I can put those same marks on "one half" of a side in my 300 Ultra ammo if I chamber the rounds 180 degrees off from the position where they were originally fireformed in. This is because the neck in my chamber is eccentric, and it really sucks too!
If you were able to easily seat a bullet up to the lands to measure the OAL to land contact, I would assume the chamber is eccentric in either the neck or the leade area. First, I'd measure the RO (runout) on the case necks (fireformed ones) to see where you're at there. If they are .003-.006" eccentric, you could easily get scuff marks on one side of the bullet if they are chambered with the RO at 9 O'Clock when that case was originally fired with the RO in the 3 O'Clock position. The quick cure for this problem is to alway FL size the cases to reduce or elliminate RO, or mark and index your cases when firing them all the time. Mine happens to shoot much tighter groups by indexing and neck sizing so that's what I do... it's a pain in the *** though!
If you don't find marks on just one side, and they show up all the way around the bullet, I'd suggest calling Sierra and having a talk with them on getting some smaller bullets... FREE! Second, I'd call Mr. Romain and have him measure that reamer he uses in the leade area and segregate the bullets you have on hand so you end up with some to try that are .0001" under size, .0002" undersize and so on to find how much smaller the need to be to chamber easily.

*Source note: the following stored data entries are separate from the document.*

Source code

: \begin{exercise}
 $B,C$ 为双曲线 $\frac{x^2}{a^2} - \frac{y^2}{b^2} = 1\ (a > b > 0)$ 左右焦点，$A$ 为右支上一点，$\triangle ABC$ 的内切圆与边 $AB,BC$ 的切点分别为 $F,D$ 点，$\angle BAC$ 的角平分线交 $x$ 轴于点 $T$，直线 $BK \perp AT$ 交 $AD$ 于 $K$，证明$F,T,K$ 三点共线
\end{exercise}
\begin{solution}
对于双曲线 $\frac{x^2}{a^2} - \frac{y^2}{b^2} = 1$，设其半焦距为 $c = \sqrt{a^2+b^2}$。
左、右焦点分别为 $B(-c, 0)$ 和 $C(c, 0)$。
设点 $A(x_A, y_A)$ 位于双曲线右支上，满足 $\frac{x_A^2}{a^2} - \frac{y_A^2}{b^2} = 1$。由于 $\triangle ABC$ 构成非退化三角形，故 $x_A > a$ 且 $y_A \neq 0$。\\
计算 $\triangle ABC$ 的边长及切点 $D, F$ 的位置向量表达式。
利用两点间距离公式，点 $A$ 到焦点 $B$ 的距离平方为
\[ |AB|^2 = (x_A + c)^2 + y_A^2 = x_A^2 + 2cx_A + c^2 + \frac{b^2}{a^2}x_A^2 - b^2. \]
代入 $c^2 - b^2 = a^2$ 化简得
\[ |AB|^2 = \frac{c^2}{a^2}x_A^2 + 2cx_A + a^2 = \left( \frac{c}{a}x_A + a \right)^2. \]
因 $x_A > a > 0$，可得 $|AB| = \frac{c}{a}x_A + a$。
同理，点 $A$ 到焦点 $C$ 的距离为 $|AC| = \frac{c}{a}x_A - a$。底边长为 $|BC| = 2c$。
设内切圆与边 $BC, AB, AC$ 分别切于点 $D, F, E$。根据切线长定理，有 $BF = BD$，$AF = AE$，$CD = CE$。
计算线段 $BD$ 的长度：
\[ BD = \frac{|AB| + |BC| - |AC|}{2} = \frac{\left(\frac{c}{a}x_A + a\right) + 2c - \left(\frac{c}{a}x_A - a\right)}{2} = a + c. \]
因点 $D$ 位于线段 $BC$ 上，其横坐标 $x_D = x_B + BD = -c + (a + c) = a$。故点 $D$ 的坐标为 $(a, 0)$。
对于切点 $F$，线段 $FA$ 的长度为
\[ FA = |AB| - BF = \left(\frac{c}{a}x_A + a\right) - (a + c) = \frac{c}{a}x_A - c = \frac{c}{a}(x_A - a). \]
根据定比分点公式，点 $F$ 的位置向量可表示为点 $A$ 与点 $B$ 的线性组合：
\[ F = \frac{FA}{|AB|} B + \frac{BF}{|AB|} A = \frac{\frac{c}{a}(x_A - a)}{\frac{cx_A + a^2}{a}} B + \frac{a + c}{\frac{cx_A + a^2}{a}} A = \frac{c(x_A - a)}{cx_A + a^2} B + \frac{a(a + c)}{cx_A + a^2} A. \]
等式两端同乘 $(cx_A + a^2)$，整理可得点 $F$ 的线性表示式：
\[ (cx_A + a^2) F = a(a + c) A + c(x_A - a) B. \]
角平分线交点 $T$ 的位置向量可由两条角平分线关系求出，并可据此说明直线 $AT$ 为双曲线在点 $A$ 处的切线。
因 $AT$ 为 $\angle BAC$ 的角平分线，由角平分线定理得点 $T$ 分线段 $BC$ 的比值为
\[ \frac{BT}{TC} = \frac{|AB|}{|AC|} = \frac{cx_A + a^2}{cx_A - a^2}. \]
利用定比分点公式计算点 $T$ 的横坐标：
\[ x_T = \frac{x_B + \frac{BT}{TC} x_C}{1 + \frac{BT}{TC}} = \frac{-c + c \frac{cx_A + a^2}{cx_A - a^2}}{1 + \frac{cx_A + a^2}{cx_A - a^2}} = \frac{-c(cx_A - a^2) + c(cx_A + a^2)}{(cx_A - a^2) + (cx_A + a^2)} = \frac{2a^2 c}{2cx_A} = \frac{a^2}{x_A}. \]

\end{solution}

My guess is, they will work at .0000" or maybe even +.0001" larger than his reamer spec. A chamber caste will tell you exactly how big your leade diameter is too.
I can tell by the pic that you are not into the lands at all, they leave distinct grooves in the bullet... not scuffs. By the marks toward the tip of the bullet, you may be pressing the lands, but not into them.

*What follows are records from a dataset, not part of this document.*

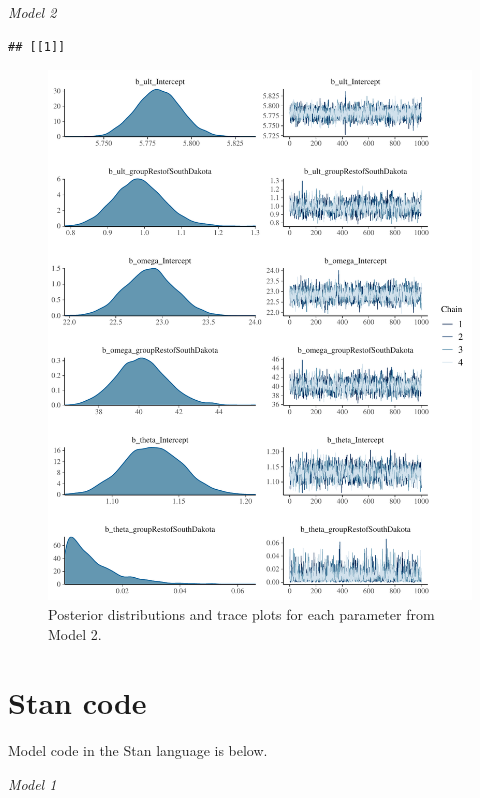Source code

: \documentclass[
]{article}
\begin{document}
\emph{Model 2}

\begin{verbatim}
## [[1]]
\end{verbatim}

\begin{figure}
\centering
\includegraphics{manuscript_files/figure-latex/unnamed-chunk-9-1.pdf}
\caption{\label{fig:unnamed-chunk-9}Posterior distributions and trace plots for each parameter from Model 2.}
\end{figure}

\newpage

\FloatBarrier

\hypertarget{stan-code}{%
\section{Stan code}\label{stan-code}}

Model code in the Stan language is below.

\emph{Model 1}
\end{document}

Besides, you'd never get them that far into the throat if you drove the bolt closed with a hammer... it would push the bullet into the case LONG before that point, you'd also leave the bullet in the barrel and powder in the mag when withdrawn too. I'd say yours and Chris's OAL measurements are right on the money!
The bullet is either not being allowed to align with the throats axis ( chamber and/or Leade eccentric), or it's too big to fit into the leade itself.
The helix marks at the rear just indicate the bullet rotated in the leade a little but, much less than the case head did on the boltface or the bullet inside the neck when camming and closing the bolt.
I'd worry little about the carbon on the neck, but it does look like it's up the length of the neck farther on the "top" of the pic than that of the "bottom." This could indicate better sealing on the lower side and thus and an offset neck to that side... that's a big maybe though.
I wouldn't let the carbon build up there or headspace can get tight. Clean em off each time and when they get sooted the whole length, I'd anneal them. You obviously sized the neck down to hold this bullet here, so maybe the neck already is hard enough it sooted up badly and was just cleaned up by the bushing passing over the neck.
I doubt Ray cut an eccentric neck or throat, unless he used a seperate neck and throat reamer and had a loose fitting pilot...
I'll bet your bullets are just tooooooo big.
Mic the bullets and the reamer and you'll clear that one up quick.
Good luck, and I hope that's all it is too. Believe me, you don't want nothin to do with an eccentric chamber!! Factory chambers suck hind tit!